Carter takes on school crowding Superintendent may recommend redistricting

December 02, 1992|By Monica Norton | Monica Norton,Staff Writer

Anne Arundel County schools are crowded, many bursting at the seams. That, no one disputes.

But the best way to alleviate overcrowding is a matter of opinion.

Today, school Superintendent C. Berry Carter II is expected to make his recommendation for solving the problem by redrawing the attendance boundaries of three county high schools and their feeder systems.

But others have different ideas.

"Build a new school," a parent shouted at one community meeting.

Both parents and school officials want more schools, but state money for school construction decreases each year.

"We need money for additional relocatables," school officials tell County Council members, as enrollment climbs and space in classrooms decreases.

Relocatables, or portable classrooms, are supposed to provide only temporary relief.

Many people complain that schools are beginning to look like trailer parks, as 10 or more relocatables become permanent fixtures on school grounds.

When there's no money to build new schools or add on to existing ones, and when portable classrooms no longer provide relief, school systems turn to redistricting.

The Board of Education is considering realigning school attendance boundaries in Northeast, Annapolis and the Meade area.
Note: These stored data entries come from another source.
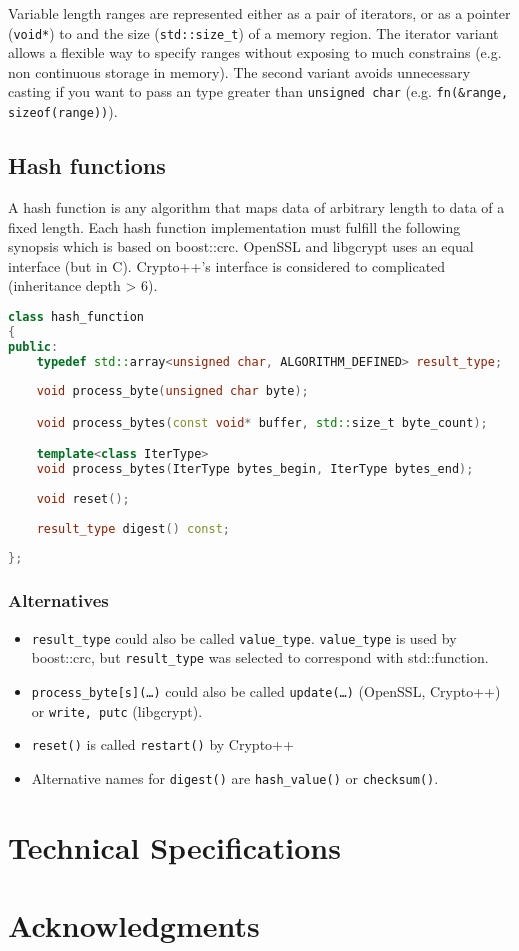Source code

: \documentclass[10pt,letterpaper]{article}
\begin{document}
Variable length ranges are represented either as a pair of iterators, or as a pointer (\texttt{void*}) to and the size (\texttt{std::size\_t}) of a memory region. The iterator variant allows a flexible way to specify ranges without exposing to much constrains (e.g. non continuous storage in memory). The second variant avoids unnecessary casting if you want to pass an type greater than \texttt{unsigned char} (e.g. \texttt{fn(\&range, sizeof(range))}).

\subsection{Hash functions}
A hash function is any algorithm that maps data of arbitrary length to data of a fixed length. %
Each hash function implementation must fulfill the following synopsis which is based on boost::crc. OpenSSL and libgcrypt uses an equal interface (but in C). Crypto++'s interface is considered to complicated (inheritance depth > 6).
\begin{lstlisting}[language=C++]
class hash_function
{
public:
	typedef std::array<unsigned char, ALGORITHM_DEFINED> result_type;
		
	void process_byte(unsigned char byte);

	void process_bytes(const void* buffer, std::size_t byte_count);

	template<class IterType>
	void process_bytes(IterType bytes_begin, IterType bytes_end);
	
	void reset();
	
	result_type digest() const;
	
};
\end{lstlisting}
\subsubsection*{Alternatives}
\begin{itemize}
\item \texttt{result\_type} could also be called \texttt{value\_type}. \texttt{value\_type} is used by boost::crc, but \texttt{result\_type} was selected to correspond with std::function.

\item \texttt{process\_byte[s](\dots)} could also be called \texttt{update(\dots)} (OpenSSL, Crypto++) or \texttt{write, putc} (libgcrypt).

\item \texttt{reset()} is called \texttt{restart()} by Crypto++

\item Alternative names for \texttt{digest()} are \texttt{hash\_value()} or \texttt{checksum()}.
\end{itemize}

\section{Technical Specifications}

\section{Acknowledgments}
\end{document}
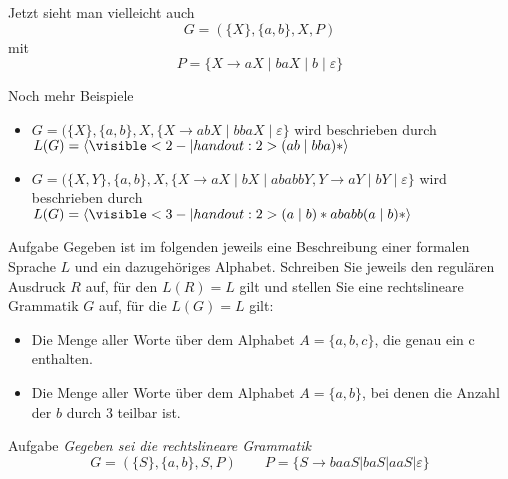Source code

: \begin{frame}
	Jetzt sieht man vielleicht auch $$G = (\{X\}, \{a, b\}, X, P )$$ mit $$P = \{X \to aX \mid baX \mid b \mid \varepsilon \}$$
\end{frame}

\begin{frame}{Noch mehr Beispiele}
	\begin{itemize}
		\item $G = (\{X \}, \{a, b\}, X , \{X \to abX \mid bbaX \mid \varepsilon \}$ wird beschrieben durch
			$L(G) = \lang{\visible<2-|handout:2>{ (ab\mid bba)\ast }} $
		\item $G = (\{X , Y\}, \{a, b\}, X , \{X \to aX \mid bX \mid ababbY , Y \to aY \mid bY \mid \varepsilon \}$ wird beschrieben durch 
			$L(G) = \lang{\visible<3-|handout:2>{ (a\mid b)\ast ababb(a\mid b)\ast }} $
	\end{itemize}
\end{frame}

\begin{frame}{Aufgabe}
	Gegeben ist im folgenden jeweils eine Beschreibung einer formalen Sprache $L$ und ein dazugehöriges Alphabet. Schreiben Sie jeweils den regulären Ausdruck $R$ auf, für den $L(R) = L $ gilt und stellen Sie eine rechtslineare Grammatik $G$ auf, für die $L(G) = L $ gilt:
	\begin{itemize}
		\item Die Menge aller Worte über dem Alphabet $A=\{a,b,c\}$, die genau ein c enthalten. \\
		\visible<2-|handout:2>{
			\emph{Lösung}: $(a|b)*c(a|b)*$
		}
		\item Die Menge aller Worte über dem Alphabet $A=\{a,b\}$, bei denen die Anzahl der $b$ durch 3 teilbar ist. \\
		\visible<3-|handout:2>{
			\emph{Lösung}: $a*(ba*ba*ba*)*$
		}
	\end{itemize}
\end{frame}

\begin{frame}{Aufgabe}
	\textit{Gegeben sei die rechtslineare Grammatik } $$ G= (\{S\},\{a,b\},S,P) \qquad P = \{S\to baaS | baS | aaS | \varepsilon \} $$
	\begin{itemize}
	\end{itemize}
\end{frame}



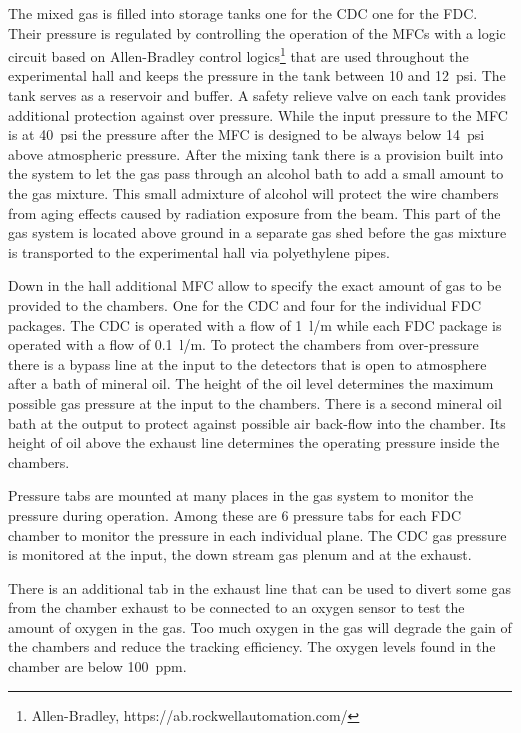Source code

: The mixed gas is filled into storage tanks one for the CDC one for the FDC. Their pressure is
regulated by controlling the operation of the MFCs with a logic circuit based on Allen-Bradley control logics\footnote{Allen-Bradley, https://ab.rockwellautomation.com/}
that are used throughout the experimental hall and keeps
the pressure in the tank between 10 and 12~psi. The tank serves as a reservoir and buffer.
A safety relieve valve on each tank
provides additional protection against over pressure. While the input pressure to the MFC is at 40~psi the pressure after
the MFC is designed to be always below 14~psi above atmospheric pressure. After the mixing tank there is a provision
built into the system to let the gas pass through an alcohol bath to add a small amount to the gas mixture.
This small admixture of alcohol will protect the wire chambers from aging effects caused by radiation exposure from the beam.
This part of the gas system is located above ground in a separate gas shed before the gas mixture is transported
to the experimental hall via polyethylene pipes.

Down in the hall additional MFC allow to specify the exact amount of gas to be provided to the chambers. One for the CDC
and four for the individual FDC packages. The CDC is operated with a flow of 1~l/m while each FDC package is operated with
a flow of 0.1~l/m. To protect the chambers from over-pressure there is a bypass line at the input to the detectors that
is open to atmosphere after a bath of mineral oil. The height of the oil level determines the maximum possible gas pressure at
the input to the chambers. There is a second mineral oil bath at the output to protect against possible air back-flow into
the chamber. Its height of oil above the exhaust line determines the operating pressure inside the chambers.

Pressure tabs are mounted at many places in the gas system to monitor the pressure during operation. Among these are
6 pressure tabs for each FDC chamber to monitor the pressure in each individual plane. The CDC gas pressure is monitored
at the input, the down stream gas plenum and at the exhaust.

There is an additional tab in the exhaust line that can be used to divert some gas from the chamber exhaust to be connected
to an oxygen sensor to test the amount of oxygen in the gas. Too much oxygen in the gas will degrade the gain of
the chambers and reduce the tracking efficiency. The oxygen levels found in the chamber are below 100~ppm. 

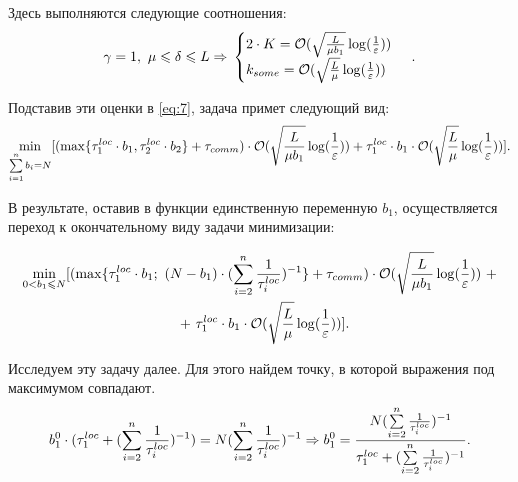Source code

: \documentclass{article}
\theoremstyle{definition}
\theoremstyle{plain}
\begin{document}
Здесь выполняются следующие соотношения:
\begin{equation}
    \notag
    \gamma = 1, ~ \mu \leq \delta \leq L \Rightarrow 
    \\
    \notag
    \begin{cases}
      2\cdot K =  \mathcal O(\sqrt{\frac{L}{\mu b_1}}\log(\frac{1}{\varepsilon}))\\
      k_{some} = \mathcal O(\sqrt{\frac{L}{\mu}}\log(\frac{1}{\varepsilon}))
    \end{cases}\,.
\end{equation}

Подставив эти оценки в \eqref{eq:7}, задача примет следующий вид:
\begin{equation}
    \notag
    \underset{\sum\limits_{i = 1}^{n} b_i = N}{\min}[(\max\{\tau_1^{loc}\cdot b_1, \tau_2^{loc}\cdot b_2\} + \tau_{comm}) \cdot \mathcal O(\sqrt{\frac{L}{\mu {b_1}}}\log(\frac{1}{\varepsilon})) + \tau_1^{loc}\cdot b_1 \cdot \mathcal O(\sqrt{\frac{L}{\mu}}\log(\frac{1}{\varepsilon}))].
\end{equation}

В результате, оставив в функции единственную переменную $b_1$, осуществляется переход к окончательному виду задачи минимизации:

\begin{eqnarray}
    \begin{split}
    \label{eq:fm1}
        \underset{0 < b_1 \leq N}{\min}[(\max\{\tau_1^{loc}\cdot b_1; ~(N-b_1) \cdot (\sum\limits_{i = 2}^{n} \frac{1}{\tau_i^{loc}} )^{-1}\} + \tau_{comm}) \cdot \mathcal O(\sqrt{\frac{L}{\mu b_1}}\log(\frac{1}{\varepsilon})) ~+
        \\ + ~
        \tau_1^{loc}\cdot b_1 \cdot \mathcal O(\sqrt{\frac{L}{\mu}}\log(\frac{1}{\varepsilon}))]. \hspace{3.7cm}
    \end{split}
\end{eqnarray}

Исследуем эту задачу далее. Для этого найдем точку, в которой выражения под максимумом совпадают. 
\begin{equation}
    \notag
    b_1^0 \cdot (\tau_1^{loc} + (\sum\limits_{i = 2}^{n} \frac{1}{\tau_i^{loc}})^{-1}) = N (\sum\limits_{i = 2}^{n} \frac{1}{\tau_i^{loc}})^{-1} \Rightarrow b_1^0 = \frac{N (\sum\limits_{i = 2}^{n} \frac{1}{\tau_i^{loc}})^{-1}}{\tau_1^{loc} + (\sum\limits_{i = 2}^{n} \frac{1}{\tau_i^{loc}})^{-1}}.
\end{equation}
\end{document}
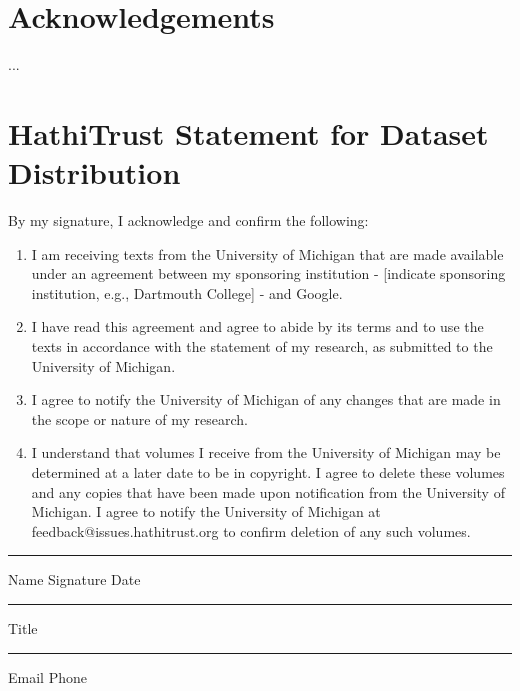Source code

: \documentclass{anthology-ch}         %
\begin{document}
\section*{Acknowledgements}

...

\printbibliography

\appendix

\section{HathiTrust Statement for Dataset Distribution} \label{appdx:first}

By my signature, I acknowledge and confirm the following:

\begin{enumerate}
    \item  I am receiving texts from the University of Michigan that are made available under an agreement between my sponsoring institution - [indicate sponsoring institution, e.g., Dartmouth College] - and Google.
    \item  I have read this agreement and agree to abide by its terms and to use the texts in accordance with the statement of my research, as submitted to the University of Michigan.
    \item  I agree to notify the University of Michigan of any changes that are made in the scope or nature of my research.
    \item  I understand that volumes I receive from the University of Michigan may be determined at a later date to be in copyright. I agree to delete these volumes and any copies that have been made upon notification from the University of Michigan. I agree to notify the University of Michigan at feedback@issues.hathitrust.org to confirm deletion of any such volumes.
\end{enumerate}

\rule{\textwidth}{0.5pt}

Name \hspace{0.3\textwidth} Signature \hspace{0.3\textwidth} Date

\rule{\textwidth}{0.5pt}

Title

\rule{\textwidth}{0.5pt}

Email \hspace{0.3\textwidth}  Phone
\end{document}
But redistricting does not go over well with parents.

As Mr. Carter said earlier this year, redistricting proposals have led to community protests as stormy as if "we were asking these kids to go to school in Siberia."

This school year has been no different.

The board will have public hearings during the coming months, with a final decision on redistricting to be made in April.

Also at today's meeting, set for 9 a.m. at its headquarters on Riva Road in Annapolis, the board is to take action on a proposal to shorten and make more efficient its twice-monthly meetings.

Board members and parents have complained about the structure and length of the meetings, many of which have run into the morning hours. The board is considering:

* Limiting the number of agenda items.

* Scheduling controversial items, for which large crowds are expected, at day meetings.

* Holding executive sessions, from which the public is excluded, before board meetings, during lunch breaks or after meetings.

* Using a timer to cut off individual and group testimony.

* Encouraging audience members to show their support by standing instead of giving repetitive testimony.

* Encouraging board members to limit their comments to questions rather than speeches.

* Concluding night meetings no later than 11 p.m. and day meetings no later than 5 p.m., unless four members of the board vote to continue.